(Collected data entries)
•••

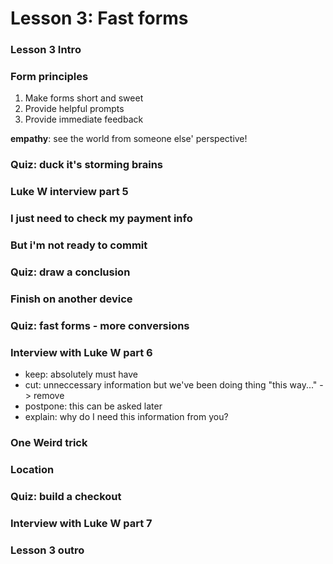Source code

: # Lesson 3: Fast forms

### Lesson 3 Intro
### Form principles
1. Make forms short and sweet
2. Provide helpful prompts
3. Provide immediate feedback

**empathy**: see the world from someone else' perspective!

### Quiz: duck it's storming brains
### Luke W interview part 5
### I just need to check my payment info
### But i'm not ready to commit
### Quiz: draw a conclusion
### Finish on another device
### Quiz: fast forms - more conversions
### Interview with Luke W part 6
* keep: absolutely must have
* cut: unneccessary information but we've been doing thing "this way..." -> remove
* postpone: this can be asked later
* explain: why do I need this information from you?

### One Weird trick
### Location
### Quiz: build a checkout
### Interview with Luke W part 7
### Lesson 3 outro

•••

With images omitted, output the data exactly as given.

Written answer:
Source code

: # Lesson 3: Fast forms

### Lesson 3 Intro
### Form principles
1. Make forms short and sweet
2. Provide helpful prompts
3. Provide immediate feedback

**empathy**: see the world from someone else' perspective!

### Quiz: duck it's storming brains
### Luke W interview part 5
### I just need to check my payment info
### But i'm not ready to commit
### Quiz: draw a conclusion
### Finish on another device
### Quiz: fast forms - more conversions
### Interview with Luke W part 6
* keep: absolutely must have
* cut: unneccessary information but we've been doing thing "this way..." -> remove
* postpone: this can be asked later
* explain: why do I need this information from you?

### One Weird trick
### Location
### Quiz: build a checkout
### Interview with Luke W part 7
### Lesson 3 outro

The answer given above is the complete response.